Poesia e psicoanalisi

Il compito del critico letterario è assai simile a quello dello psicologo, anche se il fine non ha nulla a che vedere con la salute mentale della persona. La differenza è che mentre lo psicologo deve sondare l’inconscio del paziente attraverso una analisi attenta che prevede il ricorso a specifiche domande, il critico si trova il lavoro già fatto dal Poeta.

Il Poeta scrivendo una poesia mette a nudo la sua anima, i suoi sentimenti, le sue sensazioni più profonde. Per questo motivo, al critico si richiede la massima delicatezza, la massima discrezione, perché sta lavorando su materiali estremamente sensibili.

La poesia è in sé, quasi per definizione, una operazione di sintesi. E’ la ricerca di un equilibrio, di forma, di effetti sonori particolari, per arrivare all’essenza di un sentimento, che spesso si coagula in una parola chiave.

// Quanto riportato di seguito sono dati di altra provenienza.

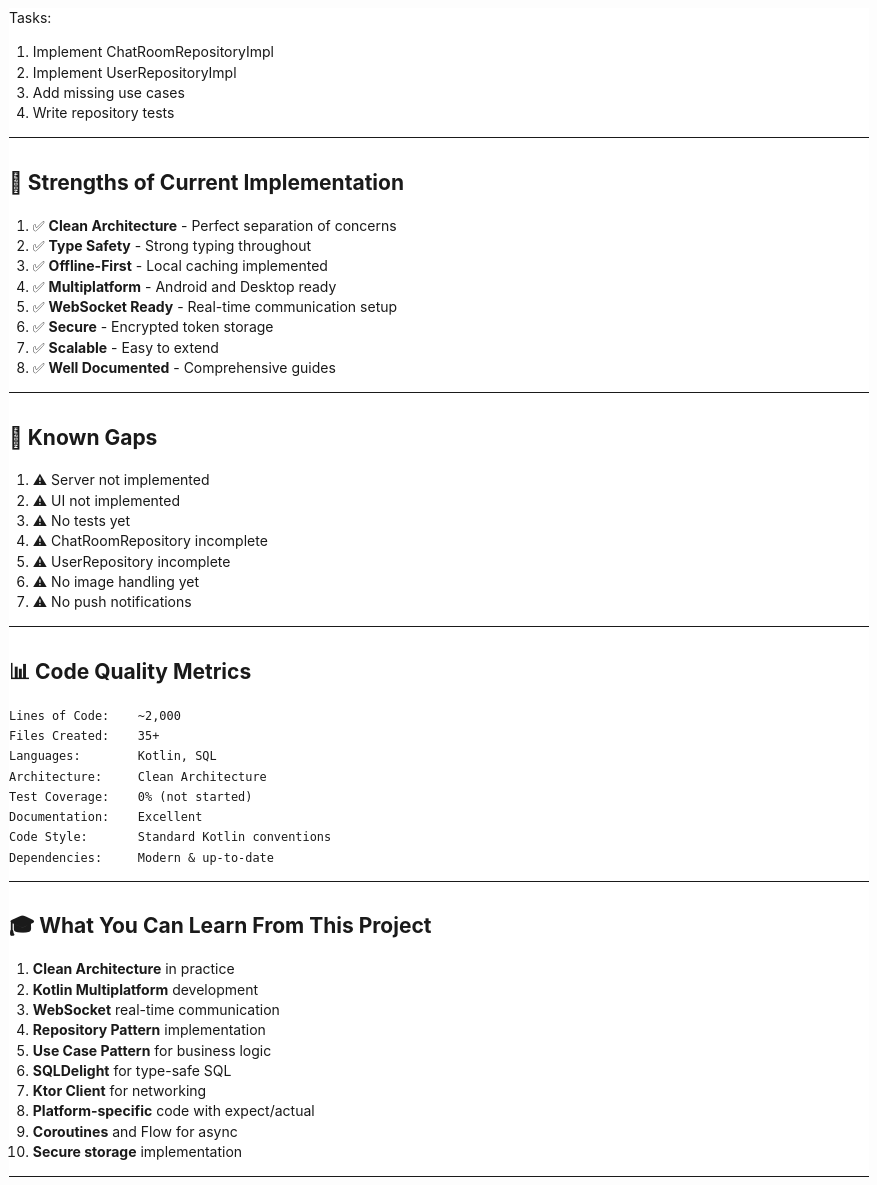 Tasks:
1. Implement ChatRoomRepositoryImpl
2. Implement UserRepositoryImpl
3. Add missing use cases
4. Write repository tests

---

## 💪 Strengths of Current Implementation

1. ✅ **Clean Architecture** - Perfect separation of concerns
2. ✅ **Type Safety** - Strong typing throughout
3. ✅ **Offline-First** - Local caching implemented
4. ✅ **Multiplatform** - Android and Desktop ready
5. ✅ **WebSocket Ready** - Real-time communication setup
6. ✅ **Secure** - Encrypted token storage
7. ✅ **Scalable** - Easy to extend
8. ✅ **Well Documented** - Comprehensive guides

---

## 🚧 Known Gaps

1. ⚠️ Server not implemented
2. ⚠️ UI not implemented
3. ⚠️ No tests yet
4. ⚠️ ChatRoomRepository incomplete
5. ⚠️ UserRepository incomplete
6. ⚠️ No image handling yet
7. ⚠️ No push notifications

---

## 📊 Code Quality Metrics

```
Lines of Code:    ~2,000
Files Created:    35+
Languages:        Kotlin, SQL
Architecture:     Clean Architecture
Test Coverage:    0% (not started)
Documentation:    Excellent
Code Style:       Standard Kotlin conventions
Dependencies:     Modern & up-to-date
```

---

## 🎓 What You Can Learn From This Project

1. **Clean Architecture** in practice
2. **Kotlin Multiplatform** development
3. **WebSocket** real-time communication
4. **Repository Pattern** implementation
5. **Use Case Pattern** for business logic
6. **SQLDelight** for type-safe SQL
7. **Ktor Client** for networking
8. **Platform-specific** code with expect/actual
9. **Coroutines** and Flow for async
10. **Secure storage** implementation

---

Il Poeta lavora come un alchimista. Distilla le sue sensazioni, e cerca di trasformare il piombo in oro, vale a dire cerca di trasformare parole, fruste, usate e abusate in parole-chiave, cariche di valori nuovi, imprevedibili e che sono appunto la combinazione giusta per entrare nel suo mondo, come una torcia che illumina la parte buia del suo inconscio.